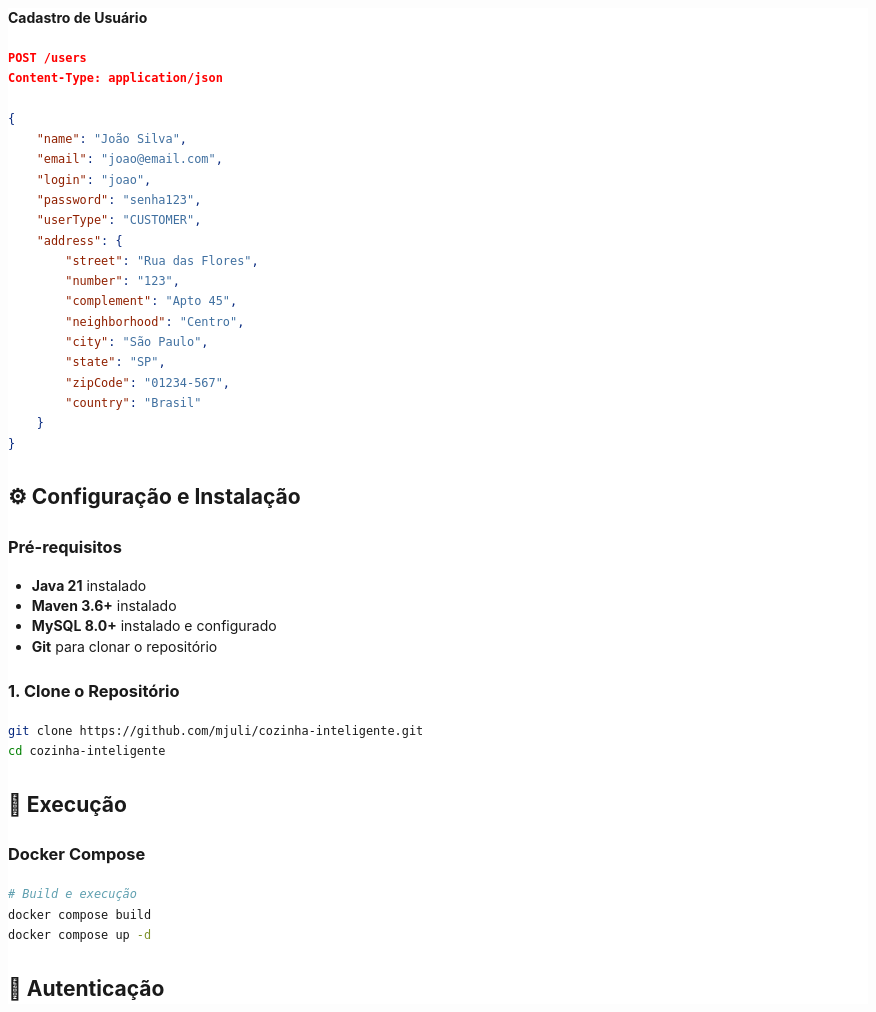 #### Cadastro de Usuário
```json
POST /users
Content-Type: application/json

{
    "name": "João Silva",
    "email": "joao@email.com",
    "login": "joao",
    "password": "senha123",
    "userType": "CUSTOMER",
    "address": {
        "street": "Rua das Flores",
        "number": "123",
        "complement": "Apto 45",
        "neighborhood": "Centro",
        "city": "São Paulo",
        "state": "SP",
        "zipCode": "01234-567",
        "country": "Brasil"
    }
}
```

## ⚙️ Configuração e Instalação

### Pré-requisitos

- **Java 21** instalado
- **Maven 3.6+** instalado
- **MySQL 8.0+** instalado e configurado
- **Git** para clonar o repositório

### 1. Clone o Repositório

```bash
git clone https://github.com/mjuli/cozinha-inteligente.git
cd cozinha-inteligente
```

## 🚀 Execução

### Docker Compose

```bash
# Build e execução
docker compose build
docker compose up -d
```

## 🔐 Autenticação
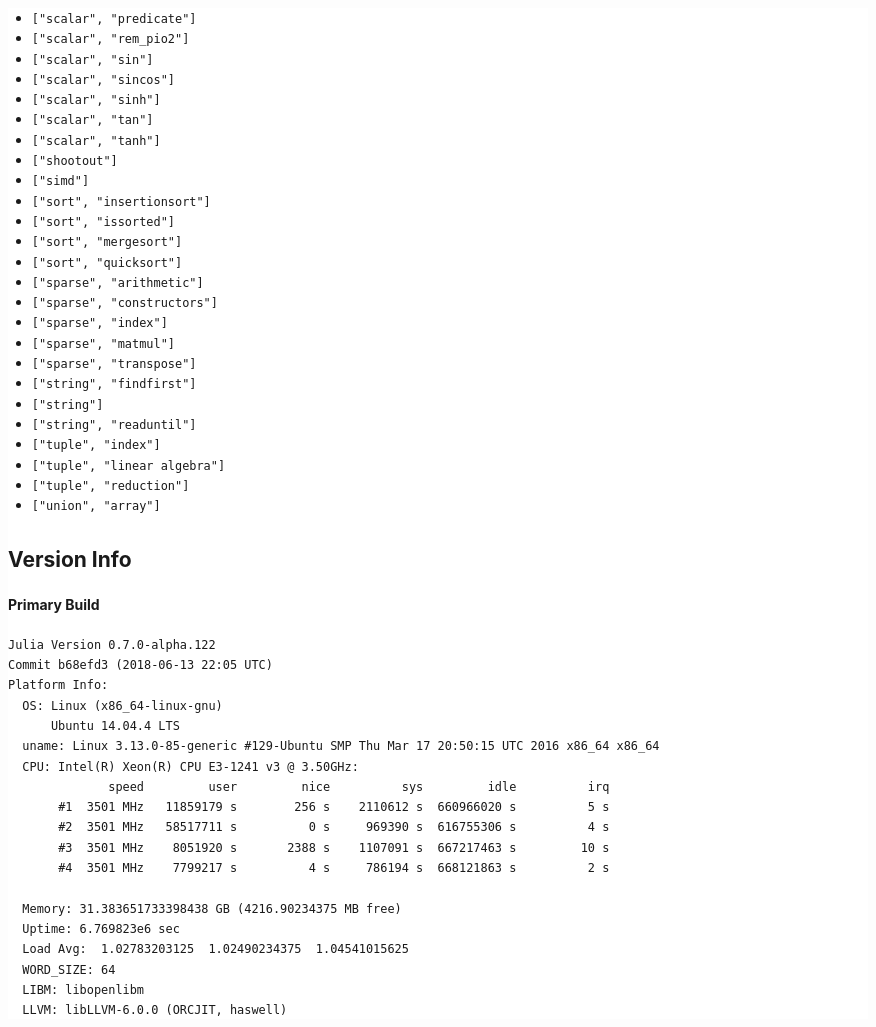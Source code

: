 - `["scalar", "predicate"]`
- `["scalar", "rem_pio2"]`
- `["scalar", "sin"]`
- `["scalar", "sincos"]`
- `["scalar", "sinh"]`
- `["scalar", "tan"]`
- `["scalar", "tanh"]`
- `["shootout"]`
- `["simd"]`
- `["sort", "insertionsort"]`
- `["sort", "issorted"]`
- `["sort", "mergesort"]`
- `["sort", "quicksort"]`
- `["sparse", "arithmetic"]`
- `["sparse", "constructors"]`
- `["sparse", "index"]`
- `["sparse", "matmul"]`
- `["sparse", "transpose"]`
- `["string", "findfirst"]`
- `["string"]`
- `["string", "readuntil"]`
- `["tuple", "index"]`
- `["tuple", "linear algebra"]`
- `["tuple", "reduction"]`
- `["union", "array"]`

## Version Info

#### Primary Build

```
Julia Version 0.7.0-alpha.122
Commit b68efd3 (2018-06-13 22:05 UTC)
Platform Info:
  OS: Linux (x86_64-linux-gnu)
      Ubuntu 14.04.4 LTS
  uname: Linux 3.13.0-85-generic #129-Ubuntu SMP Thu Mar 17 20:50:15 UTC 2016 x86_64 x86_64
  CPU: Intel(R) Xeon(R) CPU E3-1241 v3 @ 3.50GHz: 
              speed         user         nice          sys         idle          irq
       #1  3501 MHz   11859179 s        256 s    2110612 s  660966020 s          5 s
       #2  3501 MHz   58517711 s          0 s     969390 s  616755306 s          4 s
       #3  3501 MHz    8051920 s       2388 s    1107091 s  667217463 s         10 s
       #4  3501 MHz    7799217 s          4 s     786194 s  668121863 s          2 s
       
  Memory: 31.383651733398438 GB (4216.90234375 MB free)
  Uptime: 6.769823e6 sec
  Load Avg:  1.02783203125  1.02490234375  1.04541015625
  WORD_SIZE: 64
  LIBM: libopenlibm
  LLVM: libLLVM-6.0.0 (ORCJIT, haswell)

```
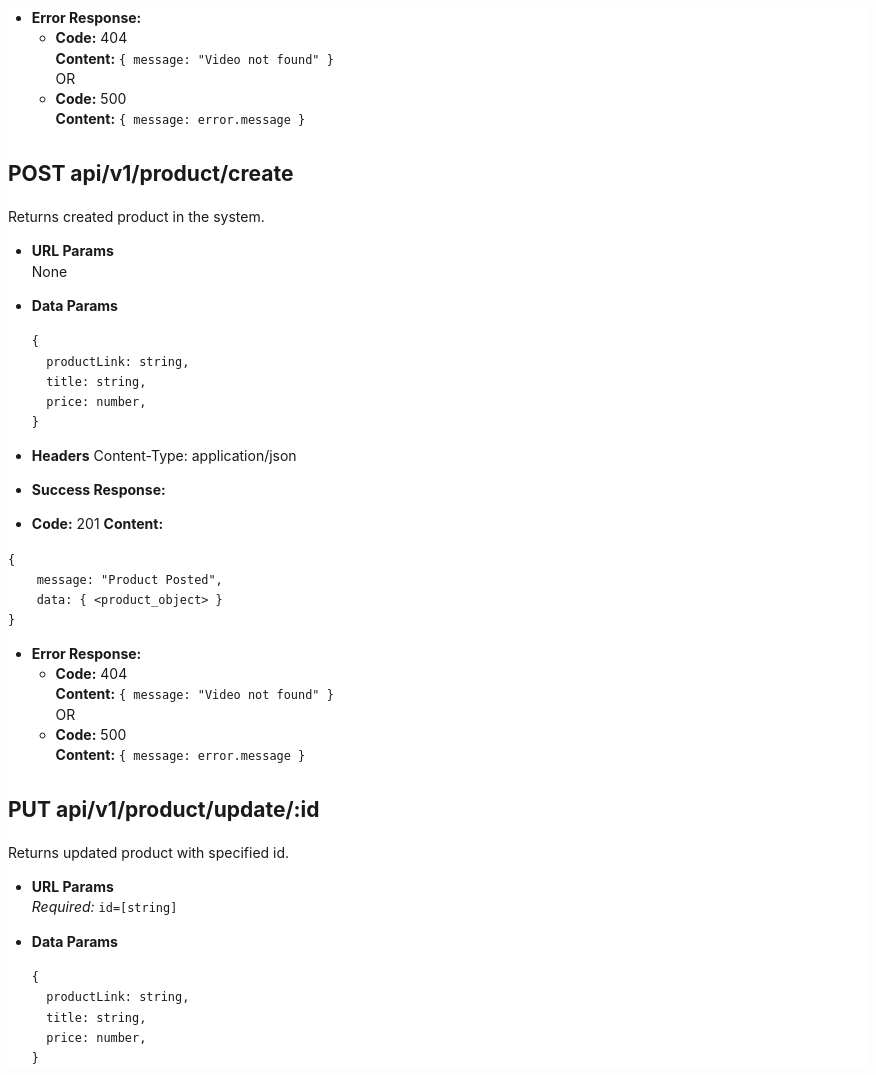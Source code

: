 - **Error Response:**
  - **Code:** 404  
    **Content:** `{ message: "Video not found" }`  
    OR
  - **Code:** 500  
    **Content:** `{ message: error.message }`

## **POST api/v1/product/create**

Returns created product in the system.

- **URL Params**  
  None
- **Data Params**

  ```
  {
    productLink: string,
    title: string,
    price: number,
  }
  ```

- **Headers**
  Content-Type: application/json
- **Success Response:**
- **Code:** 201
  **Content:**

```
{
    message: "Product Posted",
    data: { <product_object> }
}
```

- **Error Response:**
  - **Code:** 404  
    **Content:** `{ message: "Video not found" }`  
    OR
  - **Code:** 500  
    **Content:** `{ message: error.message }`

## **PUT api/v1/product/update/:id**

Returns updated product with specified id.

- **URL Params**  
  _Required:_ `id=[string]`
- **Data Params**

  ```
  {
    productLink: string,
    title: string,
    price: number,
  }
  ```
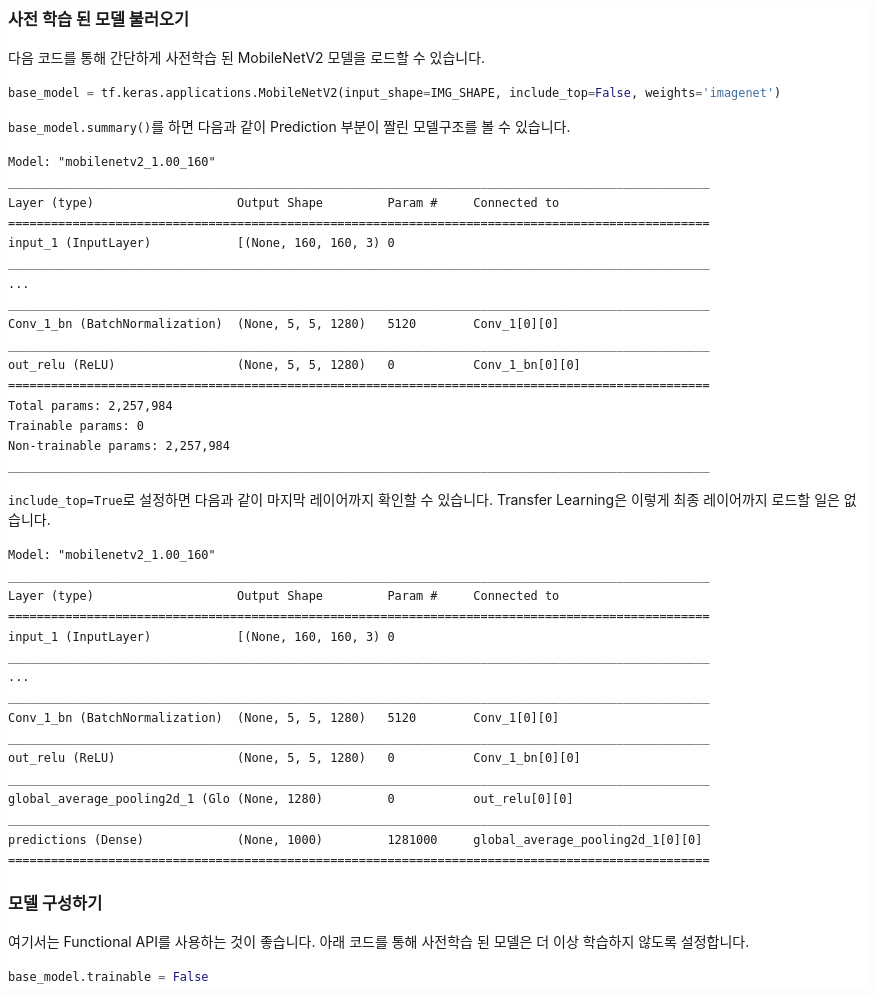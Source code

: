 ### 사전 학습 된 모델 불러오기 ###
다음 코드를 통해 간단하게 사전학습 된 MobileNetV2 모델을 로드할 수 있습니다.
```python
base_model = tf.keras.applications.MobileNetV2(input_shape=IMG_SHAPE, include_top=False, weights='imagenet')
```
`base_model.summary()`를 하면 다음과 같이 Prediction 부분이 짤린 모델구조를 볼 수 있습니다.
```
Model: "mobilenetv2_1.00_160"
__________________________________________________________________________________________________
Layer (type)                    Output Shape         Param #     Connected to                     
==================================================================================================
input_1 (InputLayer)            [(None, 160, 160, 3) 0                                            
__________________________________________________________________________________________________
...
__________________________________________________________________________________________________
Conv_1_bn (BatchNormalization)  (None, 5, 5, 1280)   5120        Conv_1[0][0]                     
__________________________________________________________________________________________________
out_relu (ReLU)                 (None, 5, 5, 1280)   0           Conv_1_bn[0][0]                  
==================================================================================================
Total params: 2,257,984
Trainable params: 0
Non-trainable params: 2,257,984
__________________________________________________________________________________________________
```

`include_top=True`로 설정하면 다음과 같이 마지막 레이어까지 확인할 수 있습니다. Transfer Learning은 이렇게 최종 레이어까지 로드할 일은 없습니다.
```
Model: "mobilenetv2_1.00_160"
__________________________________________________________________________________________________
Layer (type)                    Output Shape         Param #     Connected to                     
==================================================================================================
input_1 (InputLayer)            [(None, 160, 160, 3) 0                                            
__________________________________________________________________________________________________
...
__________________________________________________________________________________________________
Conv_1_bn (BatchNormalization)  (None, 5, 5, 1280)   5120        Conv_1[0][0]                     
__________________________________________________________________________________________________
out_relu (ReLU)                 (None, 5, 5, 1280)   0           Conv_1_bn[0][0]                  
__________________________________________________________________________________________________
global_average_pooling2d_1 (Glo (None, 1280)         0           out_relu[0][0]                   
__________________________________________________________________________________________________
predictions (Dense)             (None, 1000)         1281000     global_average_pooling2d_1[0][0] 
==================================================================================================
```

### 모델 구성하기 ###

여기서는 Functional API를 사용하는 것이 좋습니다. 아래 코드를 통해 사전학습 된 모델은 더 이상 학습하지 않도록 설정합니다.
```python
base_model.trainable = False
```
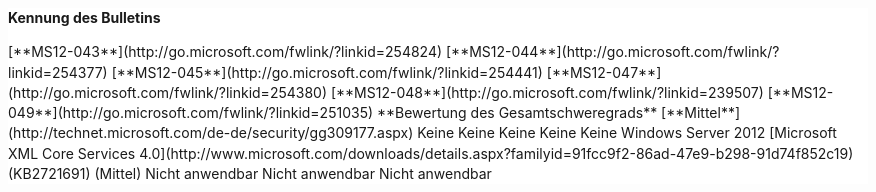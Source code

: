 **Kennung des Bulletins**
</td>
<td style="border:1px solid black;">
[**MS12-043**](http://go.microsoft.com/fwlink/?linkid=254824)
</td>
<td style="border:1px solid black;">
[**MS12-044**](http://go.microsoft.com/fwlink/?linkid=254377)
</td>
<td style="border:1px solid black;">
[**MS12-045**](http://go.microsoft.com/fwlink/?linkid=254441)
</td>
<td style="border:1px solid black;">
[**MS12-047**](http://go.microsoft.com/fwlink/?linkid=254380)
</td>
<td style="border:1px solid black;">
[**MS12-048**](http://go.microsoft.com/fwlink/?linkid=239507)
</td>
<td style="border:1px solid black;">
[**MS12-049**](http://go.microsoft.com/fwlink/?linkid=251035)
</td>
</tr>
<tr class="alternateRow">
<td style="border:1px solid black;">
**Bewertung des Gesamtschweregrads**
</td>
<td style="border:1px solid black;">
[**Mittel**](http://technet.microsoft.com/de-de/security/gg309177.aspx)
</td>
<td style="border:1px solid black;">
Keine
</td>
<td style="border:1px solid black;">
Keine
</td>
<td style="border:1px solid black;">
Keine
</td>
<td style="border:1px solid black;">
Keine
</td>
<td style="border:1px solid black;">
Keine
</td>
</tr>
<tr>
<td style="border:1px solid black;">
Windows Server 2012
</td>
<td style="border:1px solid black;">
[Microsoft XML Core Services 4.0](http://www.microsoft.com/downloads/details.aspx?familyid=91fcc9f2-86ad-47e9-b298-91d74f852c19)  
(KB2721691)  
(Mittel)
</td>
<td style="border:1px solid black;">
Nicht anwendbar
</td>
<td style="border:1px solid black;">
Nicht anwendbar
</td>
<td style="border:1px solid black;">
Nicht anwendbar
</td>
<td style="border:1px solid black;">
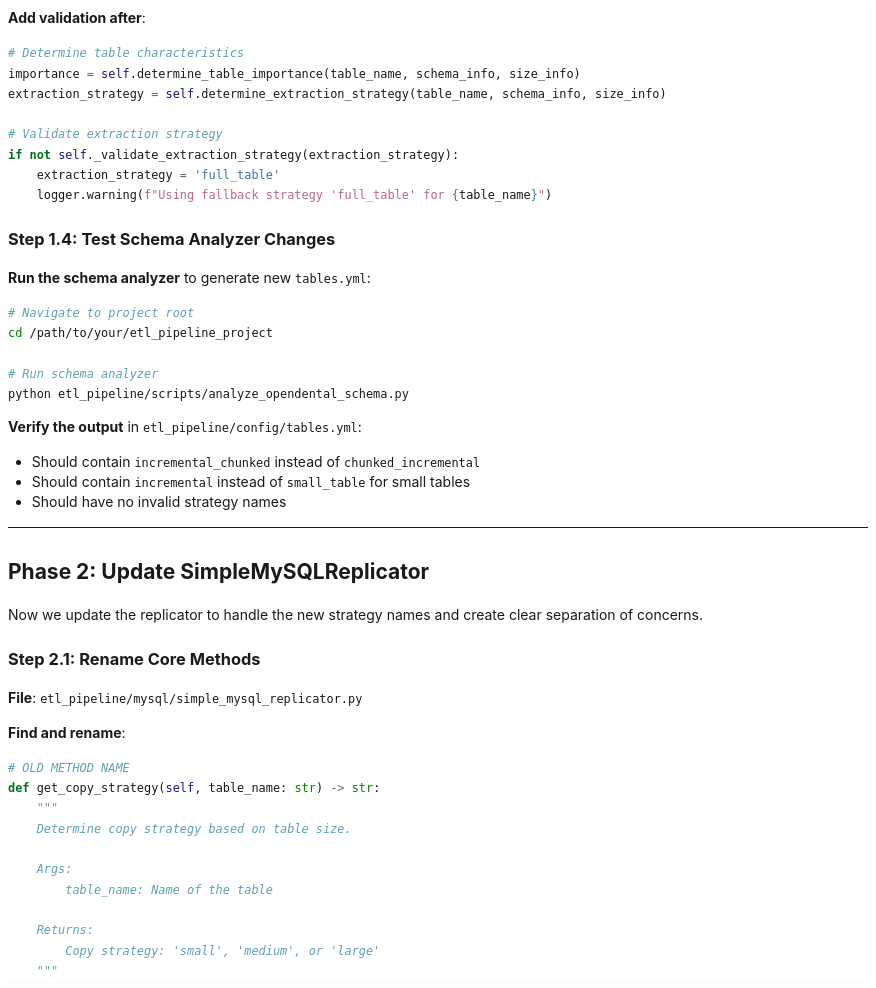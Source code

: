 **Add validation after**:
```python
# Determine table characteristics
importance = self.determine_table_importance(table_name, schema_info, size_info)
extraction_strategy = self.determine_extraction_strategy(table_name, schema_info, size_info)

# Validate extraction strategy
if not self._validate_extraction_strategy(extraction_strategy):
    extraction_strategy = 'full_table'
    logger.warning(f"Using fallback strategy 'full_table' for {table_name}")
```

### Step 1.4: Test Schema Analyzer Changes

**Run the schema analyzer** to generate new `tables.yml`:

```bash
# Navigate to project root
cd /path/to/your/etl_pipeline_project

# Run schema analyzer
python etl_pipeline/scripts/analyze_opendental_schema.py
```

**Verify the output** in `etl_pipeline/config/tables.yml`:
- Should contain `incremental_chunked` instead of `chunked_incremental`
- Should contain `incremental` instead of `small_table` for small tables
- Should have no invalid strategy names

---

## Phase 2: Update SimpleMySQLReplicator

Now we update the replicator to handle the new strategy names and create clear separation of concerns.

### Step 2.1: Rename Core Methods

**File**: `etl_pipeline/mysql/simple_mysql_replicator.py`

**Find and rename**:
```python
# OLD METHOD NAME
def get_copy_strategy(self, table_name: str) -> str:
    """
    Determine copy strategy based on table size.
    
    Args:
        table_name: Name of the table
        
    Returns:
        Copy strategy: 'small', 'medium', or 'large'
    """
```
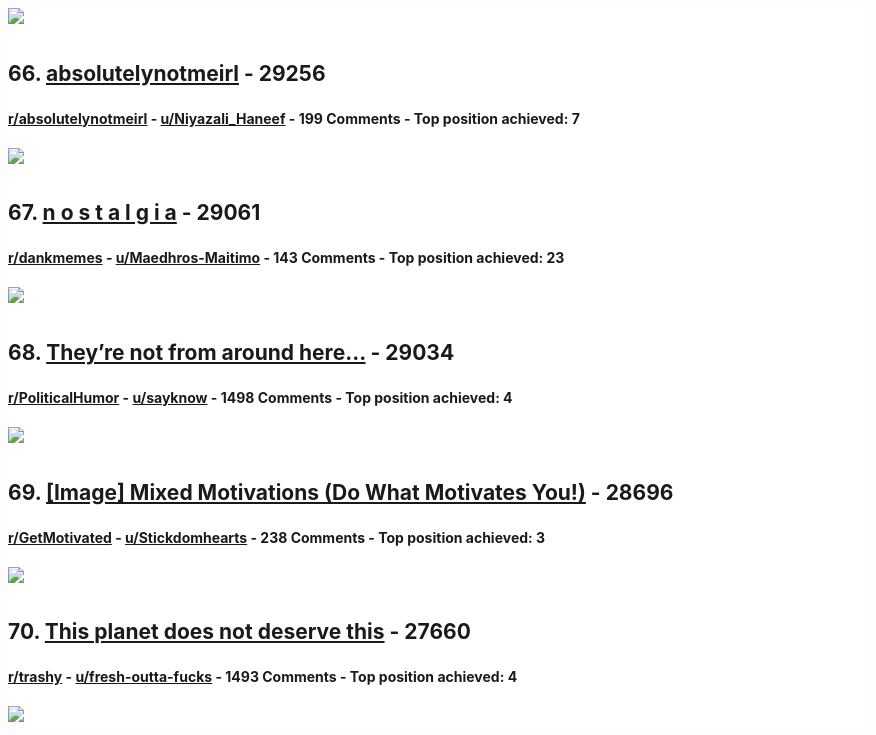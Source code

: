 <a href="https://i.redd.it/srrery43po631.png"><img src="https://b.thumbs.redditmedia.com/4xAMmOTKNcwLgC4BWl_ZgWIncRw9q2efcmBruKxCTCc.jpg"></img></a>

## 66. [absolutelynotmeirl](http://reddit.com/r/absolutelynotmeirl/comments/c5t46y/absolutelynotmeirl/) - 29256
#### [r/absolutelynotmeirl](http://reddit.com/r/absolutelynotmeirl) - [u/Niyazali_Haneef](http://reddit.com/u/Niyazali_Haneef) - 199 Comments - Top position achieved: 7

<a href="https://i.imgur.com/NYzqK74.jpg"><img src="image"></img></a>

## 67. [n o s t a l g i a](http://reddit.com/r/dankmemes/comments/c5jbgr/n_o_s_t_a_l_g_i_a/) - 29061
#### [r/dankmemes](http://reddit.com/r/dankmemes) - [u/Maedhros-Maitimo](http://reddit.com/u/Maedhros-Maitimo) - 143 Comments - Top position achieved: 23

<a href="https://i.redd.it/fub42d0sxl631.jpg"><img src="https://b.thumbs.redditmedia.com/gqeZ35VyVtSe4sFfNASji2rhVRpZva-xGa80_1GI0lE.jpg"></img></a>

## 68. [They’re not from around here...](http://reddit.com/r/PoliticalHumor/comments/c5paog/theyre_not_from_around_here/) - 29034
#### [r/PoliticalHumor](http://reddit.com/r/PoliticalHumor) - [u/sayknow](http://reddit.com/u/sayknow) - 1498 Comments - Top position achieved: 4

<a href="https://i.redd.it/d5c1lw524p631.jpg"><img src="https://b.thumbs.redditmedia.com/Xv0YAacac7uXYez8ZNuyg3dz5yvMNCEX8qXDXOMByfE.jpg"></img></a>

## 69. [[Image] Mixed Motivations (Do What Motivates You!)](http://reddit.com/r/GetMotivated/comments/c5kd0l/image_mixed_motivations_do_what_motivates_you/) - 28696
#### [r/GetMotivated](http://reddit.com/r/GetMotivated) - [u/Stickdomhearts](http://reddit.com/u/Stickdomhearts) - 238 Comments - Top position achieved: 3

<a href="https://i.redd.it/vnk4itu1dm631.jpg"><img src="https://b.thumbs.redditmedia.com/uG9glbPXu8kM-I1izIvkf_fpUIQRswmbE6HryH5M87k.jpg"></img></a>

## 70. [This planet does not deserve this](http://reddit.com/r/trashy/comments/c5lgtl/this_planet_does_not_deserve_this/) - 27660
#### [r/trashy](http://reddit.com/r/trashy) - [u/fresh-outta-fucks](http://reddit.com/u/fresh-outta-fucks) - 1493 Comments - Top position achieved: 4

<a href="https://v.redd.it/ax5quqshum631"><img src="https://b.thumbs.redditmedia.com/qRcT38efA9l7AbGP8XV1N4WJqtUrIAoBYeQBVDTVMmY.jpg"></img></a>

• What you are asked to do
Your answer should consist of the lines from the material that contain "fwlink".

• Result for this task
[**MS12-043**](http://go.microsoft.com/fwlink/?linkid=254824)
[**MS12-044**](http://go.microsoft.com/fwlink/?linkid=254377)
[**MS12-045**](http://go.microsoft.com/fwlink/?linkid=254441)
[**MS12-047**](http://go.microsoft.com/fwlink/?linkid=254380)
[**MS12-048**](http://go.microsoft.com/fwlink/?linkid=239507)
[**MS12-049**](http://go.microsoft.com/fwlink/?linkid=251035)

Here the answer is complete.